FIG. 3 is a diagram illustrating a configuration of a high-frequency device according to a third embodiment of the present invention.

FIG. 4 is a diagram illustrating a configuration of a high-frequency element according to a fourth embodiment of the present invention.

FIG. 5 is a diagram illustrating characteristics of a high-frequency element according to a fourth embodiment of the present invention.

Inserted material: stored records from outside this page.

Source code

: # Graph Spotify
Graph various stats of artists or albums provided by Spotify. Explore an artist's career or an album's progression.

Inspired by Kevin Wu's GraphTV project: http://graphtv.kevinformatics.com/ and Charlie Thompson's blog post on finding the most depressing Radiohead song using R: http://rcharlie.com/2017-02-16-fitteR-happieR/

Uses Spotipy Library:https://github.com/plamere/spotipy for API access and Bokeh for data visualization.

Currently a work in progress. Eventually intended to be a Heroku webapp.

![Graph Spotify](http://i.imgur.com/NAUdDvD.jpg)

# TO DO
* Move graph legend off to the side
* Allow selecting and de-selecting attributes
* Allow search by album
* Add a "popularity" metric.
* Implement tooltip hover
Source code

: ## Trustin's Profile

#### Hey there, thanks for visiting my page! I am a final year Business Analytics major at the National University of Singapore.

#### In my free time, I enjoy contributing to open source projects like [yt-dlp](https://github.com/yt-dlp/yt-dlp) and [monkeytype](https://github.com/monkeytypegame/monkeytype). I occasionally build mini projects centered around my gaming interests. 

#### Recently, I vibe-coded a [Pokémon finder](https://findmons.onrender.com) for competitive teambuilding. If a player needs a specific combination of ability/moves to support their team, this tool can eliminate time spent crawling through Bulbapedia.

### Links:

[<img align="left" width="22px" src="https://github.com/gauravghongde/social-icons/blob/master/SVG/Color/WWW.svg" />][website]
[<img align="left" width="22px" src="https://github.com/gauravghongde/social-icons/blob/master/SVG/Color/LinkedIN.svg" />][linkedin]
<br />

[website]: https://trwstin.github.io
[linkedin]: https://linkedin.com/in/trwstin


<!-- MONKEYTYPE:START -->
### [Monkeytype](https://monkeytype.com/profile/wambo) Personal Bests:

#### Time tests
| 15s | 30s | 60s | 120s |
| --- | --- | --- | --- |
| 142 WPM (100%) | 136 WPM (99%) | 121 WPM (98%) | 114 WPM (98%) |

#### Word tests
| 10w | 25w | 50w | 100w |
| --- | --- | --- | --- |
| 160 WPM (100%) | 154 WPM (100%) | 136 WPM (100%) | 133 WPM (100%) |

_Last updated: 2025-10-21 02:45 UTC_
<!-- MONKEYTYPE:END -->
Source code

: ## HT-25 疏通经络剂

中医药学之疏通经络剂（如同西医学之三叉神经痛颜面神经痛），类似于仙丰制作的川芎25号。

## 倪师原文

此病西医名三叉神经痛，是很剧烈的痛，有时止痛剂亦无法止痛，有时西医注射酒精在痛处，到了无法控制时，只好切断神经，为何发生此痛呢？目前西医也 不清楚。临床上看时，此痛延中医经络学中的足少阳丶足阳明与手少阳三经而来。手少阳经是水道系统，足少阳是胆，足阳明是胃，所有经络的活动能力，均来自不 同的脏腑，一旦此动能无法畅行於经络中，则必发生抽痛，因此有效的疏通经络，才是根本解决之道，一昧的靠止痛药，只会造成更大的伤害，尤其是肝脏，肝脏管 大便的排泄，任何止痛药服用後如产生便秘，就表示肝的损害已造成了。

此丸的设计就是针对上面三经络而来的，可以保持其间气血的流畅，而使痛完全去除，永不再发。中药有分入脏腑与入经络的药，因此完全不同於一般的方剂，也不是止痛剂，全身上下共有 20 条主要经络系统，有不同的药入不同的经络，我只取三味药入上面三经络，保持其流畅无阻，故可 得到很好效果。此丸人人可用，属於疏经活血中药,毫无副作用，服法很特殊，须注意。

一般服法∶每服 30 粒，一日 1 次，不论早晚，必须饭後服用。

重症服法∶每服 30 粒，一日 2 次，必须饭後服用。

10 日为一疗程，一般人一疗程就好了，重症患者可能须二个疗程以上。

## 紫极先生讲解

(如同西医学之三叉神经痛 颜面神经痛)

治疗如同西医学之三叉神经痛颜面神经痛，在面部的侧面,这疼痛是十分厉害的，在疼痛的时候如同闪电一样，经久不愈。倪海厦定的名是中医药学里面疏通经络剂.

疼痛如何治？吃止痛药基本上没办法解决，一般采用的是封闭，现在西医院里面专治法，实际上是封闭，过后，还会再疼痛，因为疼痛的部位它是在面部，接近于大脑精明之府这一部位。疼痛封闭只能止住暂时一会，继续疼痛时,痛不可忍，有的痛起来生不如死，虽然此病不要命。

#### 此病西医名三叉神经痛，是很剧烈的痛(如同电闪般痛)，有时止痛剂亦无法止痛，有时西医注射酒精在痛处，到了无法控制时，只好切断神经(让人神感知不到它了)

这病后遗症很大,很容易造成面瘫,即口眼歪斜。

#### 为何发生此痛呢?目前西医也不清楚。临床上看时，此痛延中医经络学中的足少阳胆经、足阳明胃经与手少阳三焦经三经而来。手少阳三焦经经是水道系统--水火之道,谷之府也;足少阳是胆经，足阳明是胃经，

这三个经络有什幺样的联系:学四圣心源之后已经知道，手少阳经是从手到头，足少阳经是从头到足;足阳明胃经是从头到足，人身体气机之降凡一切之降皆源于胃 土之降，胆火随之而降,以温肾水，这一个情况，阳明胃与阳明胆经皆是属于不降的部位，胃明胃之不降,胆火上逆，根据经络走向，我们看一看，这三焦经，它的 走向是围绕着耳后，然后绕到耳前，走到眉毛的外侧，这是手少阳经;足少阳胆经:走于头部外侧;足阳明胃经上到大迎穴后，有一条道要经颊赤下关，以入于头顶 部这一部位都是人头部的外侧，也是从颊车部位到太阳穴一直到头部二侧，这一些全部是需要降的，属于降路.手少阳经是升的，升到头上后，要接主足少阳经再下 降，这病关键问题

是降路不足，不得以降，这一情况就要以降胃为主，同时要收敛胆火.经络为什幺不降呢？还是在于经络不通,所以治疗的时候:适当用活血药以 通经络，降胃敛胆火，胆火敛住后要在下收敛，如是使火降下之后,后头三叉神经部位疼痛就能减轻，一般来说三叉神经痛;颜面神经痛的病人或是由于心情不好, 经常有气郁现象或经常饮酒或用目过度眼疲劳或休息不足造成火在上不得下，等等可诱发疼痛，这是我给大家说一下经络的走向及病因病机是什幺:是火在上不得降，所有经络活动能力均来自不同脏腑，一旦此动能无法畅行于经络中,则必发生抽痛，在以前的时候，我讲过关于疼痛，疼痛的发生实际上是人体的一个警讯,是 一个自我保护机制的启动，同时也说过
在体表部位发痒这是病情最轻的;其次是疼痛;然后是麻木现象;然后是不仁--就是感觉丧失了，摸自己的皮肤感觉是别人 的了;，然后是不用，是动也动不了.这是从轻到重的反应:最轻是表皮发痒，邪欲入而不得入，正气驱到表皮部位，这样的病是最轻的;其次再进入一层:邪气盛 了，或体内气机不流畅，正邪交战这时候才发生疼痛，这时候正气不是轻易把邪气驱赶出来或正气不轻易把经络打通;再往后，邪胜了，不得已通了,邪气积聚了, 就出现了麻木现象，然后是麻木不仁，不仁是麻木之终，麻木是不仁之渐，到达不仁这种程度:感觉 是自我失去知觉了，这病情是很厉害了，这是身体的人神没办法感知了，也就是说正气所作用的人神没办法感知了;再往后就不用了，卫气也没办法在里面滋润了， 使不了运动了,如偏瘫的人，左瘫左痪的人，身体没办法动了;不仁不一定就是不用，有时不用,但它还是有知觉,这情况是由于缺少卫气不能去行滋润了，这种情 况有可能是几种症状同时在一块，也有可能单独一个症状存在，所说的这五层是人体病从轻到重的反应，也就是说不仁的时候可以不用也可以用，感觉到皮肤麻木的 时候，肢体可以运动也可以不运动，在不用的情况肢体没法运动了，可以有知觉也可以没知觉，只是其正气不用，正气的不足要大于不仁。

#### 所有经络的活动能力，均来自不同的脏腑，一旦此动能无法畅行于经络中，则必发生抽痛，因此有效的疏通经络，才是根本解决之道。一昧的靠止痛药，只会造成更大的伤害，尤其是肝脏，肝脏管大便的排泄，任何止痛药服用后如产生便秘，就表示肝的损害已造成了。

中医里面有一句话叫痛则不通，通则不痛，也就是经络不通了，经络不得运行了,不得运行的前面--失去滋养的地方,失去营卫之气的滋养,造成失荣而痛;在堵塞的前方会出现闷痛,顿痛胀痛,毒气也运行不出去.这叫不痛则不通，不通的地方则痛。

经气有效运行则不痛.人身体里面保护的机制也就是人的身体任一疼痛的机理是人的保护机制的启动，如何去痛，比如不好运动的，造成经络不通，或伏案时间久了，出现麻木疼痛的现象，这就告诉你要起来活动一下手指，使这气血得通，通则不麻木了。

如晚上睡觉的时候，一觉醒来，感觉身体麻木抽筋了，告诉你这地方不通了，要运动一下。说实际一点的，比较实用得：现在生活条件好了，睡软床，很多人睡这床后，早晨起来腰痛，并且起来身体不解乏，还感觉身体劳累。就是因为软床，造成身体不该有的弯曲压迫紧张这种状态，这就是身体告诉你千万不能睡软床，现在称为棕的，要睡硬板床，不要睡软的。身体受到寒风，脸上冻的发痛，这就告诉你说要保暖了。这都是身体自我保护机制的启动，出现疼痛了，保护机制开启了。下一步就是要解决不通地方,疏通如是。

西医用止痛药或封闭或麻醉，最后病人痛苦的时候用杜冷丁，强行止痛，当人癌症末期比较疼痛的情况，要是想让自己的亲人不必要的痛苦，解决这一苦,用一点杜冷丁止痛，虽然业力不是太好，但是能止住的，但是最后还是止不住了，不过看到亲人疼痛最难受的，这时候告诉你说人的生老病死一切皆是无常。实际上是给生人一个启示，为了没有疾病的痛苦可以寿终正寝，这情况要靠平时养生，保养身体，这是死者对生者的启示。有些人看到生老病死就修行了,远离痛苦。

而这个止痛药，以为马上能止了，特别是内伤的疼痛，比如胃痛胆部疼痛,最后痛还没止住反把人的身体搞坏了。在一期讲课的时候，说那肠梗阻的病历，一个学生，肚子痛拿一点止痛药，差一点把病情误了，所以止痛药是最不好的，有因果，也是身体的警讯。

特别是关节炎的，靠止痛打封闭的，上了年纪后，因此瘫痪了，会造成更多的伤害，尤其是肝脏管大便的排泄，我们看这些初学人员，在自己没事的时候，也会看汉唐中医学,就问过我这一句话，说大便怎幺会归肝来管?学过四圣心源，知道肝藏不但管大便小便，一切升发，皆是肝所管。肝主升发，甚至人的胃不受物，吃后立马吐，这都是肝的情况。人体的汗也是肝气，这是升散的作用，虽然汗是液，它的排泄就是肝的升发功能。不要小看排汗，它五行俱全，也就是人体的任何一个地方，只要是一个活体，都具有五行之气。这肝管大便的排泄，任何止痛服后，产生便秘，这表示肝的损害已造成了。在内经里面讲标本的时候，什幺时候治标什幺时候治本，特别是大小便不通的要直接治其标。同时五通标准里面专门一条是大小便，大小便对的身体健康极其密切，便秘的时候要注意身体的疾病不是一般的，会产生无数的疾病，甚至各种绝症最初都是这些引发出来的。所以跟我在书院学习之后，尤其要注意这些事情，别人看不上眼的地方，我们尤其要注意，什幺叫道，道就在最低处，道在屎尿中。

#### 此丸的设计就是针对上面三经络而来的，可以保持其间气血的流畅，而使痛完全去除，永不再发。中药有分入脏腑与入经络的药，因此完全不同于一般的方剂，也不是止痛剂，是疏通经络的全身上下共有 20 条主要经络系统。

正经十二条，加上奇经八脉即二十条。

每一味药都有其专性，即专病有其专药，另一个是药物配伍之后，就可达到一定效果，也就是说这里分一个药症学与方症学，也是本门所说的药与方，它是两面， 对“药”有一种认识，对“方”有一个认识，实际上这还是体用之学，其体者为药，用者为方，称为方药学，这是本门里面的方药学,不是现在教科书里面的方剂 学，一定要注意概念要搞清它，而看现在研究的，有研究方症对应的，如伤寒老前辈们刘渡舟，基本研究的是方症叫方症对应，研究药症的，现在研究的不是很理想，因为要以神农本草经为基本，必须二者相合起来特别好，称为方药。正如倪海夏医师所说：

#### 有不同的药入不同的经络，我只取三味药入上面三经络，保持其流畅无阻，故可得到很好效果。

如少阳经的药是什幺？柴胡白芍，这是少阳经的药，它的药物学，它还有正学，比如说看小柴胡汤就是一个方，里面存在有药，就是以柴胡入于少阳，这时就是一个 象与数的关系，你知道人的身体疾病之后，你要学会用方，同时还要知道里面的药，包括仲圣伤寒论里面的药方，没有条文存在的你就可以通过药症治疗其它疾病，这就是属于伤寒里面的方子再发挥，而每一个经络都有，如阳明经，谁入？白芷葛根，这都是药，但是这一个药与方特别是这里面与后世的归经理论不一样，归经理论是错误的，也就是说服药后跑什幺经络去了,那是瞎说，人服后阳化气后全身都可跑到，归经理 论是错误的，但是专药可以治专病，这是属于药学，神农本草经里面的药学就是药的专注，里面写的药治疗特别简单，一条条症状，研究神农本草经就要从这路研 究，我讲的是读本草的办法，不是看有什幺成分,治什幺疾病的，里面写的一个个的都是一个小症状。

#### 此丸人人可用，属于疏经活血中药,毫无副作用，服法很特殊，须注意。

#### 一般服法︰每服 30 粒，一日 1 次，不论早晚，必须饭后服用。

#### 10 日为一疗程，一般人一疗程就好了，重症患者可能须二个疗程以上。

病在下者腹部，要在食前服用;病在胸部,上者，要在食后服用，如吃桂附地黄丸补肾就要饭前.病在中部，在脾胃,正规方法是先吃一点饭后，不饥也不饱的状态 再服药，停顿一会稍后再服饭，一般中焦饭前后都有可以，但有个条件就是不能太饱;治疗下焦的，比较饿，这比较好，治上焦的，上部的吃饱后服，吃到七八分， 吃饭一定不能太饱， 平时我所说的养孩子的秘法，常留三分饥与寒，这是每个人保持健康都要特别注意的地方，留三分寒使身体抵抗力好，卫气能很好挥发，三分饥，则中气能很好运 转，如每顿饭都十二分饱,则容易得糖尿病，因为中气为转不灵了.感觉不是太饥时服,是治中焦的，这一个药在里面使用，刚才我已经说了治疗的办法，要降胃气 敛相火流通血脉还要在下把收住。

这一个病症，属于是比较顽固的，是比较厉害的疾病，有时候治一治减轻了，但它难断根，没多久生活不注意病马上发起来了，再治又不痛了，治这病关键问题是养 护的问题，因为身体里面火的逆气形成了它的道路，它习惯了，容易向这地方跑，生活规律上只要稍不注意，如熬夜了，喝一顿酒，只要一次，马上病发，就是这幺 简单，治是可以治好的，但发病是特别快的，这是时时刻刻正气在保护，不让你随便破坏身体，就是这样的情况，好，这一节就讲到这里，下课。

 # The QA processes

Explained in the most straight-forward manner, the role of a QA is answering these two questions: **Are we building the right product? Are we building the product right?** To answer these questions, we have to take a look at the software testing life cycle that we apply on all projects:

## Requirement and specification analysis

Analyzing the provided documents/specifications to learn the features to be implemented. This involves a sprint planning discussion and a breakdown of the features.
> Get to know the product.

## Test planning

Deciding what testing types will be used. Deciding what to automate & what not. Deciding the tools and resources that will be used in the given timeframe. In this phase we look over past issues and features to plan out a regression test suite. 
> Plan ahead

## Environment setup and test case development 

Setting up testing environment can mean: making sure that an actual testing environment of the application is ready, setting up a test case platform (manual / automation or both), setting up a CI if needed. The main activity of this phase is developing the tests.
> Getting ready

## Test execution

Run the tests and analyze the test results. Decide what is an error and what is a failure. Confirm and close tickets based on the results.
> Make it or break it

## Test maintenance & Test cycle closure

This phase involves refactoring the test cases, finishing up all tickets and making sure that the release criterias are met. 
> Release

FIG. 6 is a diagram illustrating a configuration of a high-frequency device according to a fifth embodiment of the present invention.

[Explanation of symbols]

1, 2, 3, 4 Superconducting antenna 5, 504 Strip line 6 Substrate 102, 302, 401, 501 Lower superconducting planar array antenna 101, 301, 402, 502 Upper superconducting planar array antenna 503 Integrated circuit 505 Mixer 506 LO filter 507 IF filter 508 Opening

 ──────────────────────────────────────────────────続 き Continued on the front page (72) Inventor Taketomi Kamikawa 3-5-5 Yamato, Suwa-shi, Nagano Seiko Epson Corporation

Claims (10)

[Claims] 1. A high-frequency device comprising a plurality of superconducting planar array antennas each having a plurality of superconductor antennas formed in parallel on the same substrate. 2. The high-frequency device according to claim 1, wherein each of the plurality of superconducting planar array antennas has the same pattern. 3. The high frequency device according to claim 2, wherein the patterns of the superconducting planar array antennas are stacked at positions where they are excited. 4. The high frequency device according to claim 3, wherein power is supplied to at least one of a plurality of superconducting planar array antennas. 5. The method according to claim 5, wherein the thickness of the substrate is set to 0.0.
4. The high frequency device according to claim 3, wherein the value is 5 to 0.4. 6. The high-frequency device according to claim 2, wherein power is supplied to each of the plurality of superconducting planar array antennas stacked, and the power supply position and the phase of each superconducting planar array antenna are shifted by 180 °. 7. The high-frequency device according to claim 2, wherein the patterns of the superconducting planar array antennas are stacked while being shifted in a plane direction. 8. A plurality of superconducting planar array antennas each having an opening provided therein, and a filter and a strip line circuit having at least a mixer made of a superconductor are superimposed below a lowermost superconducting planar array antenna. A high frequency device characterized by the above-mentioned. 9. A high-frequency element provided with a directional antenna, wherein an RF filter is removed. 10. A high-frequency device comprising a moving mechanism for moving at least one of a plurality of superconducting planar array antennas stacked in a plane direction.